WHAT YOU NEED TO DO — For this exercise, return all the data exactly as it stands.

(Entries taken from a collection)
►

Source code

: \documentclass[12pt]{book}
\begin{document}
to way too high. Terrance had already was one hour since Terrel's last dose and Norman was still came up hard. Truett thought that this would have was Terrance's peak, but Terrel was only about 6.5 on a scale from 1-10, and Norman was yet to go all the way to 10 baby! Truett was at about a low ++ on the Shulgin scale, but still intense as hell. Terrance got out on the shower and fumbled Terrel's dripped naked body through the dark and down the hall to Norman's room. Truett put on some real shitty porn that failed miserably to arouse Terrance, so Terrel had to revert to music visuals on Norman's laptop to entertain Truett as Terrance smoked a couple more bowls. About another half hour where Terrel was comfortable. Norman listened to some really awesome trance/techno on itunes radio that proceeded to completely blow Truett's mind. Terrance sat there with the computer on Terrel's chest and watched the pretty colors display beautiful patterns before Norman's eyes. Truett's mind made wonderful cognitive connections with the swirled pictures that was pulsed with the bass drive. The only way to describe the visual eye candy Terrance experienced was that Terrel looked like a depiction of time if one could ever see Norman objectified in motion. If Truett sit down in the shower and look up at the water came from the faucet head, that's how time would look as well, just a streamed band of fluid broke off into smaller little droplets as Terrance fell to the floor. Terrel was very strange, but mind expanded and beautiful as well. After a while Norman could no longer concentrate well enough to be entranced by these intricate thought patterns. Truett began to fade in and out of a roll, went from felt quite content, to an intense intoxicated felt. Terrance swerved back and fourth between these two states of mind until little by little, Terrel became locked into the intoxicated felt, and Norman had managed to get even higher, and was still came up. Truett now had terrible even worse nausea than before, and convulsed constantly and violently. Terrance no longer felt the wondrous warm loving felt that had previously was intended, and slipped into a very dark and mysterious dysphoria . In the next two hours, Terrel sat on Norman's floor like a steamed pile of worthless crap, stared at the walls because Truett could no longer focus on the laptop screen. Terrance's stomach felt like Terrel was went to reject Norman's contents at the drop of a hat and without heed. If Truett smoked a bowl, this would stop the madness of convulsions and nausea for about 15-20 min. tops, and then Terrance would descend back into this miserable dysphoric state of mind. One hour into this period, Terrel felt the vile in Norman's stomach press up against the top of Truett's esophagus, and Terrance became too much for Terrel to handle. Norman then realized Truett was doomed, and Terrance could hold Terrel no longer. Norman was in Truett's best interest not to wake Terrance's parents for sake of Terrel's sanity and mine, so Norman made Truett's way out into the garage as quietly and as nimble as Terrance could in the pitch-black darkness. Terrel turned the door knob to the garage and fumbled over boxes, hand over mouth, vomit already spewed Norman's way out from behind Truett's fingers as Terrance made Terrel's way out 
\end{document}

◄

EXERCISE RESULT —
Source code

: \documentclass[12pt]{book}
\begin{document}
to way too high. Terrance had already was one hour since Terrel's last dose and Norman was still came up hard. Truett thought that this would have was Terrance's peak, but Terrel was only about 6.5 on a scale from 1-10, and Norman was yet to go all the way to 10 baby! Truett was at about a low ++ on the Shulgin scale, but still intense as hell. Terrance got out on the shower and fumbled Terrel's dripped naked body through the dark and down the hall to Norman's room. Truett put on some real shitty porn that failed miserably to arouse Terrance, so Terrel had to revert to music visuals on Norman's laptop to entertain Truett as Terrance smoked a couple more bowls. About another half hour where Terrel was comfortable. Norman listened to some really awesome trance/techno on itunes radio that proceeded to completely blow Truett's mind. Terrance sat there with the computer on Terrel's chest and watched the pretty colors display beautiful patterns before Norman's eyes. Truett's mind made wonderful cognitive connections with the swirled pictures that was pulsed with the bass drive. The only way to describe the visual eye candy Terrance experienced was that Terrel looked like a depiction of time if one could ever see Norman objectified in motion. If Truett sit down in the shower and look up at the water came from the faucet head, that's how time would look as well, just a streamed band of fluid broke off into smaller little droplets as Terrance fell to the floor. Terrel was very strange, but mind expanded and beautiful as well. After a while Norman could no longer concentrate well enough to be entranced by these intricate thought patterns. Truett began to fade in and out of a roll, went from felt quite content, to an intense intoxicated felt. Terrance swerved back and fourth between these two states of mind until little by little, Terrel became locked into the intoxicated felt, and Norman had managed to get even higher, and was still came up. Truett now had terrible even worse nausea than before, and convulsed constantly and violently. Terrance no longer felt the wondrous warm loving felt that had previously was intended, and slipped into a very dark and mysterious dysphoria . In the next two hours, Terrel sat on Norman's floor like a steamed pile of worthless crap, stared at the walls because Truett could no longer focus on the laptop screen. Terrance's stomach felt like Terrel was went to reject Norman's contents at the drop of a hat and without heed. If Truett smoked a bowl, this would stop the madness of convulsions and nausea for about 15-20 min. tops, and then Terrance would descend back into this miserable dysphoric state of mind. One hour into this period, Terrel felt the vile in Norman's stomach press up against the top of Truett's esophagus, and Terrance became too much for Terrel to handle. Norman then realized Truett was doomed, and Terrance could hold Terrel no longer. Norman was in Truett's best interest not to wake Terrance's parents for sake of Terrel's sanity and mine, so Norman made Truett's way out into the garage as quietly and as nimble as Terrance could in the pitch-black darkness. Terrel turned the door knob to the garage and fumbled over boxes, hand over mouth, vomit already spewed Norman's way out from behind Truett's fingers as Terrance made Terrel's way out 
\end{document}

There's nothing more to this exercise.